Pe. Jaldemir Vitório SJ
A recente chacina no Complexo do Alemão e da Penha, no Rio de Janeiro, destampou o caldeirão do “cristianismo” aleatório. Causou-me asco a maneira como certos “terrivelmente cristãos” acharam que a polícia havia matado pouco; deveria ter matado mais, para fazer uma limpeza geral, de modo a “cancelar o CPF” dos indesejáveis da sociedade, como se, com isso, o problema da violência e da criminalidade fossem resolvidos e a cidade pudesse dormir sossegada, com o advento da almejada paz. Ledo engano! Tais pseudocristãos enganam-se sob muitos pontos de vista. Gostaria de considerar aqui o tremendo equívoco religioso, já que a felicidade com que comemoraram a matança indiscriminada de jovens, pretos e favelados, com a justificativa de serem traficantes, se choca com um tópico fundamental da tradição judaico-cristã, da qual dizem ser adeptos e propagandeiam aos quatro ventos.
A fé bíblica fala da sacralidade da vida humana por trazer em si a marca de Deus. Diz Gênesis 2,7: “o Senhor Deus formou o ser humano com o pó do solo, soprou-lhe nas narinas o sopro da vida, e ele se tornou um ser vivente”. O dinamismo vital de todo ser humano, sem exceção, – a vida –, desde o nascer até o morrer, tem origem em Deus Criador, que lhe garante o existir e o agir, respeitando-lhe a liberdade, tanto para o bem quanto para o mal.
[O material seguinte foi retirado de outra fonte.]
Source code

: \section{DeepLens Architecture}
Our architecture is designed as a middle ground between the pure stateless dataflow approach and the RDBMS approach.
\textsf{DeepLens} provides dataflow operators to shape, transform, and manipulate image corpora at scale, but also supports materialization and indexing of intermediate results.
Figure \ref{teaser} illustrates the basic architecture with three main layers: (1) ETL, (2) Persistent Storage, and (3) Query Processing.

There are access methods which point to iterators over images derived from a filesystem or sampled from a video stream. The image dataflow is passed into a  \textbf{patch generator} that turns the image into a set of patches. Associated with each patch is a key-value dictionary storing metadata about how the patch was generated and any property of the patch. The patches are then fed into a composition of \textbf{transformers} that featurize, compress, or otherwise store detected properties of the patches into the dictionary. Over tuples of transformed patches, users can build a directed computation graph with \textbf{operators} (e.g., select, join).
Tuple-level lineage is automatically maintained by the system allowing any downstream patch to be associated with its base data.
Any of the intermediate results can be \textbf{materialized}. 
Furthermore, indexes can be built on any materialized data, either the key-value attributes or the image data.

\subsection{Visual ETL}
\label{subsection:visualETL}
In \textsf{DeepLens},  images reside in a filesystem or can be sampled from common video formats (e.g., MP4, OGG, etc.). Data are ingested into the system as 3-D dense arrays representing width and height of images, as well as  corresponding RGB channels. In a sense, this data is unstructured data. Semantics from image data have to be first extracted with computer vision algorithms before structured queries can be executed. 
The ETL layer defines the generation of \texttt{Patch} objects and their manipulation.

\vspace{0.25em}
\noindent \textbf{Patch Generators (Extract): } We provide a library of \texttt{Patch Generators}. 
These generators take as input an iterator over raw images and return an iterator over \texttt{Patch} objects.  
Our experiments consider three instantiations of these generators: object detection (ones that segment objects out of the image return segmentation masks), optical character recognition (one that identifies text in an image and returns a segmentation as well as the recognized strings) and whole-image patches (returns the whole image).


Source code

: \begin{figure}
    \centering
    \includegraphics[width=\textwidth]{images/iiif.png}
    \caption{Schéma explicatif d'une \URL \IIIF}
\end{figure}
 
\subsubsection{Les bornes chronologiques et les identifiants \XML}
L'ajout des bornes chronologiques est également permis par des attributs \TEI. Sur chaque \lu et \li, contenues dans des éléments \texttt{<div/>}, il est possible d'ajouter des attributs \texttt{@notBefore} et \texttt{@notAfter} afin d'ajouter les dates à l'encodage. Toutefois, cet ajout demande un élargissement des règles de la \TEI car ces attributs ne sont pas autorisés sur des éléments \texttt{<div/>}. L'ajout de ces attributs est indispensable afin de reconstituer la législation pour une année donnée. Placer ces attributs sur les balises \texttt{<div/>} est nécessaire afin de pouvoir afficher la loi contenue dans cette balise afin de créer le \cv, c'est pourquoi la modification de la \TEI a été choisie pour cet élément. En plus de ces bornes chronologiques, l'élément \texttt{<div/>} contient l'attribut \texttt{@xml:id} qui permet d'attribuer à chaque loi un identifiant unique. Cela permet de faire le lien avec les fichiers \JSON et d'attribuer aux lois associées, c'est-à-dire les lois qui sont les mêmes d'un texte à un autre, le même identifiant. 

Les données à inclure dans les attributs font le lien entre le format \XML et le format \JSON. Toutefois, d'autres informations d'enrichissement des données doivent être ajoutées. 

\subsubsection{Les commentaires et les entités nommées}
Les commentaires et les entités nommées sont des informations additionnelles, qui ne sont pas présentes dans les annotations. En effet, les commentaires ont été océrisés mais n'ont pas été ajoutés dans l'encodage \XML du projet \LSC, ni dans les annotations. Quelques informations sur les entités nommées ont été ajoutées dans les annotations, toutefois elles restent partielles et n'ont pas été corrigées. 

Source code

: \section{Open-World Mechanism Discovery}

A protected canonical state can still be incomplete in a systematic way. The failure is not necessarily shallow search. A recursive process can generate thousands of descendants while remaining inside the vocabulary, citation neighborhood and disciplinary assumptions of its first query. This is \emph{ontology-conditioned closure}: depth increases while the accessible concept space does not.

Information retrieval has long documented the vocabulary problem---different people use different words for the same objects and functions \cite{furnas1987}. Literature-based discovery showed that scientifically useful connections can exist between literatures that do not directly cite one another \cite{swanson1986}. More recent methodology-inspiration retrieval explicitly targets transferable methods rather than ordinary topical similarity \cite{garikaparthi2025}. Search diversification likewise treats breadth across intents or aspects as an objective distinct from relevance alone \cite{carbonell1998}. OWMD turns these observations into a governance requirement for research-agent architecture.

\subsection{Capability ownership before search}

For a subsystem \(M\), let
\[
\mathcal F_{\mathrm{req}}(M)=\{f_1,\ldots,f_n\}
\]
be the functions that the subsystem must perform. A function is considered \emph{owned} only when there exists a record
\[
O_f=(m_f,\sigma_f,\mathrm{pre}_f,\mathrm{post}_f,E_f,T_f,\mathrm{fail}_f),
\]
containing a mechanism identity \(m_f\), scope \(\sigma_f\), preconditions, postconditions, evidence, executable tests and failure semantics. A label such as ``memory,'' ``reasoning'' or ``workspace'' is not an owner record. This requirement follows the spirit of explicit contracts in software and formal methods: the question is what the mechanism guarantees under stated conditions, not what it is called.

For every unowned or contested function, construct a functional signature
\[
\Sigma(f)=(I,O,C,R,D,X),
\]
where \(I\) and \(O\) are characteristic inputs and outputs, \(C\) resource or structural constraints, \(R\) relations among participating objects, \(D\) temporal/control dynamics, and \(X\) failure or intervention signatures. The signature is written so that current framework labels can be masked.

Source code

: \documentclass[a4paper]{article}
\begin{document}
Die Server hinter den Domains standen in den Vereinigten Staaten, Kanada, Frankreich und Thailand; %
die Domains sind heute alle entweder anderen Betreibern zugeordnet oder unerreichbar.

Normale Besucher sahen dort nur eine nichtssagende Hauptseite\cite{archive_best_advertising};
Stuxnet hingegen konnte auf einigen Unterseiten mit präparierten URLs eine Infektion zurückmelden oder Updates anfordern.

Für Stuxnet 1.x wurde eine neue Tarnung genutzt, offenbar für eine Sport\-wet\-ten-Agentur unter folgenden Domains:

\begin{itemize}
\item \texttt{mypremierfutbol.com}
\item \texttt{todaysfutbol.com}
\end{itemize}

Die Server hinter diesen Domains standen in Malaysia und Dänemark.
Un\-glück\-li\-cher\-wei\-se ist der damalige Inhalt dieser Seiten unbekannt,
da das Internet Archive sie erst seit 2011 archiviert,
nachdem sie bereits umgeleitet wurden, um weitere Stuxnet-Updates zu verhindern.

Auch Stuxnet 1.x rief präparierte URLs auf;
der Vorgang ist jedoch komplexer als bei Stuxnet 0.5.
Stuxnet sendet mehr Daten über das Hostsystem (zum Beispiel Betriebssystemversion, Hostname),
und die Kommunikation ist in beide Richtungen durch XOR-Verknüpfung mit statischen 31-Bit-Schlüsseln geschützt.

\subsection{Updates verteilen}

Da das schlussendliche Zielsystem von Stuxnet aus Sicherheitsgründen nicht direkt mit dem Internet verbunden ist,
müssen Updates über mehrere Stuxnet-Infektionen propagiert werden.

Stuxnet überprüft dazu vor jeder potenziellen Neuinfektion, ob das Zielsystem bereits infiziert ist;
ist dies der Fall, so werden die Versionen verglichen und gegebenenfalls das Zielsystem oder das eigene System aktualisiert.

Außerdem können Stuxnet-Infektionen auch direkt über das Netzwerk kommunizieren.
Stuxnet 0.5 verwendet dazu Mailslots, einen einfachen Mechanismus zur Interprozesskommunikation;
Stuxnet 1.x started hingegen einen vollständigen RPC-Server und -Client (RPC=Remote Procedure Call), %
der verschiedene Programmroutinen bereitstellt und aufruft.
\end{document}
A divinização original não compromete a liberdade humana; simplesmente sublinha que, quando o ser humano faz o mal, contraria sua realidade original. Essa convicção soma-se a outra, de igual importância, como afirma Gênesis 1,27: “Deus criou o ser humano à sua imagem, à imagem de Deus o criou. Homem e mulher ele os criou”. Afirmação revolucionária, na época de sua formulação, por contrariar as antropologias cultivadas nas religiões de então que falavam do ser humano escravo das divindades. O teólogo bíblico intuiu que os seres humanos trazem em si a divindade da qual se tornam reflexo. Em cada ser humano se pode perceber o rosto e a presença do Deus Criador que lhe dá dignidade e exige respeito por sua criatura.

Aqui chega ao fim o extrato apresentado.